## PROBLEM
Search the data below for the word "Ahmad" and copy each line that holds it.

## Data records
────

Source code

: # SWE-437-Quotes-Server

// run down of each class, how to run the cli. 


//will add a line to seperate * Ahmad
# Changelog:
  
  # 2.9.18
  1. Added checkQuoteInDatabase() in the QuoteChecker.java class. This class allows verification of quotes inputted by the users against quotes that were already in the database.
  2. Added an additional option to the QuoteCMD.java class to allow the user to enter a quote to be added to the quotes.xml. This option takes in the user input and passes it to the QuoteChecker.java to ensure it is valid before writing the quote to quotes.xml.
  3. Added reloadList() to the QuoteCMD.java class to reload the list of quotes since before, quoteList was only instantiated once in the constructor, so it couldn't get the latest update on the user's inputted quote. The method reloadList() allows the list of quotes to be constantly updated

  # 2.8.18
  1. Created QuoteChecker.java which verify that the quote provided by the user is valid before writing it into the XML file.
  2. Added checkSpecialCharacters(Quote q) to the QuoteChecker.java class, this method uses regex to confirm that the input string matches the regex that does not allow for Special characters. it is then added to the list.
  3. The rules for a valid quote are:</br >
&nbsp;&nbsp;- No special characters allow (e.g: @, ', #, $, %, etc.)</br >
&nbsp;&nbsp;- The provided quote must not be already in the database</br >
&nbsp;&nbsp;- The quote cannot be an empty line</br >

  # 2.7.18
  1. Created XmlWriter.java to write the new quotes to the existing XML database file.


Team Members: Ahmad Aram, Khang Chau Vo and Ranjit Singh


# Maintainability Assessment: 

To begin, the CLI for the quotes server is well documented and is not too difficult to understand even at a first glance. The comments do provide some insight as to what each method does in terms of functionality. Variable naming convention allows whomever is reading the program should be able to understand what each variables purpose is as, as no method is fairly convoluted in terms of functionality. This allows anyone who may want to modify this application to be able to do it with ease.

────

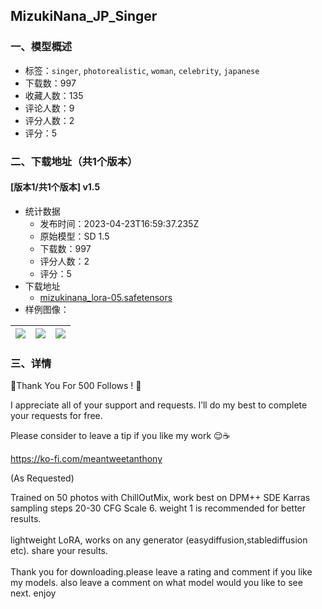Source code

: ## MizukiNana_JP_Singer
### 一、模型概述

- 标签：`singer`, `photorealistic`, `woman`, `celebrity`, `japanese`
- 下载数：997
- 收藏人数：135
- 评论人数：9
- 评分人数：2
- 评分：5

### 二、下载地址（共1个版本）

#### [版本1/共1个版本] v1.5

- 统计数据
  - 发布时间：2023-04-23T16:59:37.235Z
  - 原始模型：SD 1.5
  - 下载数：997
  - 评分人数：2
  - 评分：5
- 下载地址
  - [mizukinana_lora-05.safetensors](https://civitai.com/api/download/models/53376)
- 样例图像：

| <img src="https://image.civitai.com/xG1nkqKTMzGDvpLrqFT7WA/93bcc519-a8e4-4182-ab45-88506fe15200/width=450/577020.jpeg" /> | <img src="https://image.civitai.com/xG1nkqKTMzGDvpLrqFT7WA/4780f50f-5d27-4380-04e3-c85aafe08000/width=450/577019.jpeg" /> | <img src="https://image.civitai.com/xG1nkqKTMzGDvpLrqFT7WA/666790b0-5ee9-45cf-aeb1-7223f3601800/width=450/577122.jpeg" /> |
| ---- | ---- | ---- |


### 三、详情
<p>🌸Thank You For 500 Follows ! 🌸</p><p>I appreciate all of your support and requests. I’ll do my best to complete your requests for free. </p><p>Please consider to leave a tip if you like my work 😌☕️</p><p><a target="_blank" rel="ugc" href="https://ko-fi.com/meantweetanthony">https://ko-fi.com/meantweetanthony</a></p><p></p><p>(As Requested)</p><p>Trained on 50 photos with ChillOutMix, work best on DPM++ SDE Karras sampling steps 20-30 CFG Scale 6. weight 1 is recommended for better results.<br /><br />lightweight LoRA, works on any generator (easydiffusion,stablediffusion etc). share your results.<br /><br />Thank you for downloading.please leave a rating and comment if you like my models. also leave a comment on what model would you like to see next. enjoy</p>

────

## RESPONSE AREA
//will add a line to seperate * Ahmad
Team Members: Ahmad Aram, Khang Chau Vo and Ranjit Singh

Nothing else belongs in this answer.